Torbay is a picture of modern Britain: exquisite countryside, enchanting old buildings, a sense of history and tradition—all requiring considerable funding to maintain in the right way and, at the same time, all offering immense commercial possibilities. No one wants to return to the half-remembered days of the 1950s when, after two world wars and a depression, a once-grand mansion would typically be kept by a local authority in dreary shabbiness with no funds for adequate repairs and a general sense of faded glory.
Today, Torbay sparkles. Restaurants sell food of a variety and splendor unthinkable in the recent past. Entertainments of all sorts flourish. The dark-stockinged children of yesteryear are no longer even a memory, and the more recent images of the 1950s—sandwiches on the beach with dads dressed in fading khaki shorts from wartime—are fading too.
There should be no reason to feel depressed, I tell myself. This is the English Riviera, and it is extraordinarily beautiful. Devon has a quality all its own. In the old (Anglican) church in Dartmouth there is a rood screen dating back to the 15th century. It survived destruction under Elizabeth and again under Cromwell. The Old Faith that it represents and served is still alive despite four centuries of persecution and the depredations of the modern era.

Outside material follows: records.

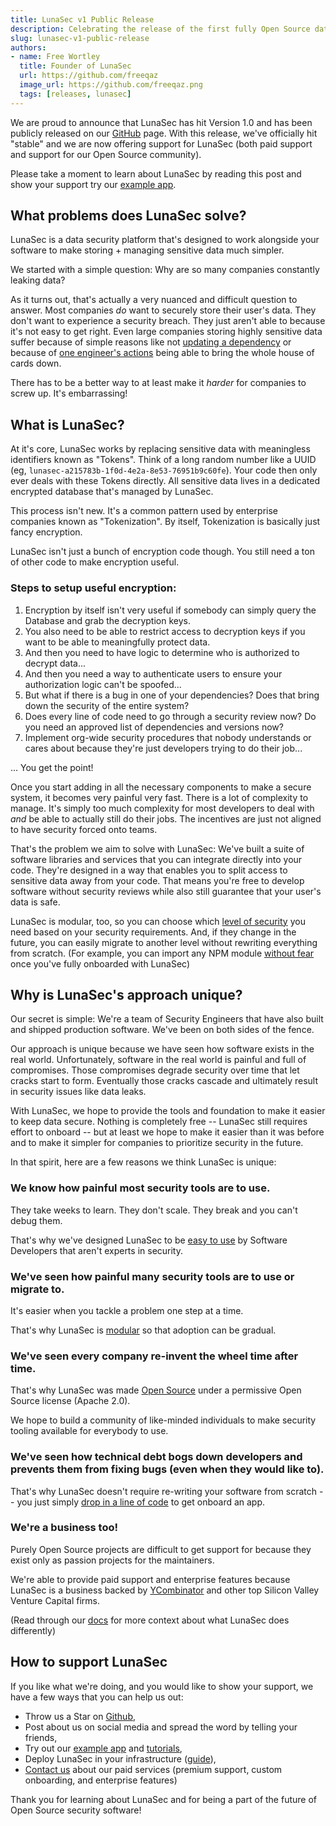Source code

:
 ```yaml
---
title: LunaSec v1 Public Release
description: Celebrating the release of the first fully Open Source data security platform
slug: lunasec-v1-public-release
authors:
- name: Free Wortley
  title: Founder of LunaSec
  url: https://github.com/freeqaz
  image_url: https://github.com/freeqaz.png
  tags: [releases, lunasec]
---
```

<!--
  ~ Copyright by LunaSec (owned by Refinery Labs, Inc)
  ~
  ~ Licensed under the Creative Commons Attribution-ShareAlike 4.0 International
  ~ (the "License"); you may not use this file except in compliance with the
  ~ License. You may obtain a copy of the License at
  ~
  ~ https://creativecommons.org/licenses/by-sa/4.0/legalcode
  ~
  ~ See the License for the specific language governing permissions and
  ~ limitations under the License.
  ~
-->
We are proud to announce that LunaSec has hit Version 1.0 and has been publicly released on our 
[GitHub](https://github.com/lunasec-io/lunasec) page. With this release, we've officially hit "stable" and we are now 
offering support for LunaSec (both paid support and support for our Open Source community).

Please take a moment to learn about LunaSec by reading this post and show your support try our [example app](https://www.lunasec.io/docs/pages/overview/demo-app/overview/).

<!--truncate-->

## What problems does LunaSec solve?
LunaSec is a data security platform that's designed to work alongside your software to make storing + managing sensitive
data much simpler.

We started with a simple question: Why are so many companies constantly leaking data?

As it turns out, that's actually a very nuanced and difficult question to answer. Most companies _do_ want to securely
store their user's data. They don't want to experience a security breach. They just aren't able to because it's not easy
to get right. Even large companies storing highly sensitive data suffer because of simple reasons like not
[updating a dependency](https://arstechnica.com/information-technology/2017/09/massive-equifax-breach-caused-by-failure-to-patch-two-month-old-bug/)
or because of [one engineer's actions](https://www.cnn.com/2019/07/29/business/capital-one-data-breach/index.html) 
being able to bring the whole house of cards down.

There has to be a better way to at least make it _harder_ for companies to screw up. It's embarrassing!

## What is LunaSec?
At it's core, LunaSec works by replacing sensitive data with meaningless identifiers known as "Tokens". Think of a long
random number like a UUID (eg, `lunasec-a215783b-1f0d-4e2a-8e53-76951b9c60fe`). Your code then only ever deals with these 
Tokens directly. All sensitive data lives in a dedicated encrypted database that's managed by LunaSec.

This process isn't new. It's a common pattern used by enterprise companies known as "Tokenization". By itself, 
Tokenization is basically just fancy encryption.

LunaSec isn't just a bunch of encryption code though. You still need a ton of other code to make encryption useful.

### Steps to setup useful encryption:
1. Encryption by itself isn't very useful if somebody can simply query the Database and grab the decryption keys.
2. You also need to be able to restrict access to decryption keys if you want to be able to meaningfully protect data.
3. And then you need to have logic to determine who is authorized to decrypt data...
4. And then you need a way to authenticate users to ensure your authorization logic can't be spoofed...
5. But what if there is a bug in one of your dependencies? Does that bring down the security of the entire system? 
6. Does every line of code need to go through a security review now? Do you need an approved list of dependencies and versions now?
7. Implement org-wide security procedures that nobody understands or cares about because they're just developers trying to do their job... 

... You get the point!

Once you start adding in all the necessary components to make a secure system, it becomes very painful very fast. There
is a lot of complexity to manage. It's simply too much complexity for most developers to deal with _and_ be able to
actually still do their jobs. The incentives are just not aligned to have security forced onto teams.

That's the problem we aim to solve with LunaSec: We've built a suite of software libraries and services that you can
integrate directly into your code. They're designed in a way that enables you to split access to sensitive data away 
from your code. That means you're free to develop software without security reviews while also still guarantee that your user's data is 
safe.

LunaSec is modular, too, so you can choose which [level of security](https://www.lunasec.io/docs/pages/overview/security/levels/)
you need based on your security requirements. And, if they change in the future, you can easily migrate to another level
without rewriting everything from scratch. (For example, you can import any NPM module [without fear](https://www.bleepingcomputer.com/news/security/52-percent-of-all-javascript-npm-packages-could-have-been-hacked-via-weak-credentials/)
once you've fully onboarded with LunaSec)

## Why is LunaSec's approach unique?
Our secret is simple: We're a team of Security Engineers that have also built and shipped production software. 
We've been on both sides of the fence.

Our approach is unique because we have seen how software exists in the real world. Unfortunately, software in the real
world is painful and full of compromises. Those compromises degrade security over time that let cracks start to form.
Eventually those cracks cascade and ultimately result in security issues like data leaks.

With LunaSec, we hope to provide the tools and foundation to make it easier to keep data secure. Nothing is completely 
free -- LunaSec still requires effort to onboard -- but at least we hope to make it easier than it was before and to
make it simpler for companies to prioritize security in the future.

In that spirit, here are a few reasons we think LunaSec is unique:

### We know how painful most security tools are to use.
They take weeks to learn. They don't scale. They break and you can't debug them.

That's why we've designed LunaSec to be [easy to use](https://www.lunasec.io/docs/pages/overview/demo-app/walkthrough/) 
by Software Developers that aren't experts in security.

### We've seen how painful many security tools are to use or migrate to.
It's easier when you tackle a problem one step at a time. 

That's why LunaSec is [modular](https://www.lunasec.io/docs/pages/overview/security/levels/) so that adoption can be gradual.

### We've seen every company re-invent the wheel time after time.
That's why LunaSec was made [Open Source](https://github.com/lunasec-io/lunasec/blob/master/LICENSE) under a 
permissive Open Source license (Apache 2.0).

We hope to build a community of like-minded individuals to make security tooling available for everybody to use.

### We've seen how technical debt bogs down developers and prevents them from fixing bugs (even when they would like to).
That's why LunaSec doesn't require re-writing your software from scratch -- you just simply [drop in a line of code](https://www.lunasec.io/docs/pages/overview/example-usage/#lunasecreact-sdk)
to get onboard an app.

### We're a business too!
Purely Open Source projects are difficult to get support for because they exist only as passion projects for the maintainers.

We're able to provide paid support and enterprise features because LunaSec is a business backed by 
[YCombinator](https://www.ycombinator.com/companies/lunasec) and other top Silicon Valley Venture Capital firms.

(Read through our [docs](https://www.lunasec.io/docs/pages/overview/introduction/) for more context about what LunaSec
does differently)

## How to support LunaSec
If you like what we're doing, and you would like to show your support, we have a few ways that you can help us out:

- Throw us a Star on [Github](https://github.com/lunasec-io/lunasec),
- Post about us on social media and spread the word by telling your friends,
- Try out our [example app](https://www.lunasec.io/docs/pages/overview/demo-app/overview/) and [tutorials](https://www.lunasec.io/docs/pages/getting-started/dedicated-tokenizer/introduction/),
- Deploy LunaSec in your infrastructure ([guide](https://www.lunasec.io/docs/pages/deployment/deploy-with-aws/)),
- [Contact us](https://www.lunasec.io/contact) about our paid services (premium support, custom onboarding, and enterprise features)

Thank you for learning about LunaSec and for being a part of the future of Open Source security software!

William of Orange, whose reign saw the initiation of a fresh wave of persecution of Catholics, is no more than a folk memory now. Someday people will grin and shrug at the notion of a public authority offering naming ceremonies to gain money, supported by a populace sufficiently distanced from Christianity and unfazed by such absurdities. But in the meantime, I’m saddened. History offers no evidence of a godless consumerist society ever surviving. We must work for what comes next.
Joanna Bogle is an author and broadcaster in London. Her books include A Book of Feasts and Seasons (Gracewing, 1993), several historical biographies, and children’s books written under the pen name Julia Blythe.